Material supplied:
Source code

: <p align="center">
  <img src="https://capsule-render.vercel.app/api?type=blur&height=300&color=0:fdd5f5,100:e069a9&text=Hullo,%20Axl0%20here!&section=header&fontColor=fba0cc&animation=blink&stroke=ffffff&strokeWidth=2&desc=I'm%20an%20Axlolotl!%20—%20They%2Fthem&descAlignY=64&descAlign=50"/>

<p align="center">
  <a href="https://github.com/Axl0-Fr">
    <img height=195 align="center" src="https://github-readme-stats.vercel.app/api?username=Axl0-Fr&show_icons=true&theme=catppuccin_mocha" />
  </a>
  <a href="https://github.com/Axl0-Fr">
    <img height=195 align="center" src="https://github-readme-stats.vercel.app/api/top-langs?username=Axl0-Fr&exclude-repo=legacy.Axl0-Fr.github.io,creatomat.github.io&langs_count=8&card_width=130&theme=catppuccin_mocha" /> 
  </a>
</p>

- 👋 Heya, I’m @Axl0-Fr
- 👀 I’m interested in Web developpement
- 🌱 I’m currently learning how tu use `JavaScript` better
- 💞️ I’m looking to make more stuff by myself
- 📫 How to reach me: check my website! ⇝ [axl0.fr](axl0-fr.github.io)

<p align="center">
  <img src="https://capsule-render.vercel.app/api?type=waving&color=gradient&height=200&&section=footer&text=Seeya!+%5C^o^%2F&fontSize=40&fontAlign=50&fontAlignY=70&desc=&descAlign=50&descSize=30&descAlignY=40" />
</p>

Task item:
Give the listing above again in full, with no word altered.

Response to the exercise:
Source code

: <p align="center">
  <img src="https://capsule-render.vercel.app/api?type=blur&height=300&color=0:fdd5f5,100:e069a9&text=Hullo,%20Axl0%20here!&section=header&fontColor=fba0cc&animation=blink&stroke=ffffff&strokeWidth=2&desc=I'm%20an%20Axlolotl!%20—%20They%2Fthem&descAlignY=64&descAlign=50"/>

<p align="center">
  <a href="https://github.com/Axl0-Fr">
    <img height=195 align="center" src="https://github-readme-stats.vercel.app/api?username=Axl0-Fr&show_icons=true&theme=catppuccin_mocha" />
  </a>
  <a href="https://github.com/Axl0-Fr">
    <img height=195 align="center" src="https://github-readme-stats.vercel.app/api/top-langs?username=Axl0-Fr&exclude-repo=legacy.Axl0-Fr.github.io,creatomat.github.io&langs_count=8&card_width=130&theme=catppuccin_mocha" /> 
  </a>
</p>

- 👋 Heya, I’m @Axl0-Fr
- 👀 I’m interested in Web developpement
- 🌱 I’m currently learning how tu use `JavaScript` better
- 💞️ I’m looking to make more stuff by myself
- 📫 How to reach me: check my website! ⇝ [axl0.fr](axl0-fr.github.io)

<p align="center">
  <img src="https://capsule-render.vercel.app/api?type=waving&color=gradient&height=200&&section=footer&text=Seeya!+%5C^o^%2F&fontSize=40&fontAlign=50&fontAlignY=70&desc=&descAlign=50&descSize=30&descAlignY=40" />
</p>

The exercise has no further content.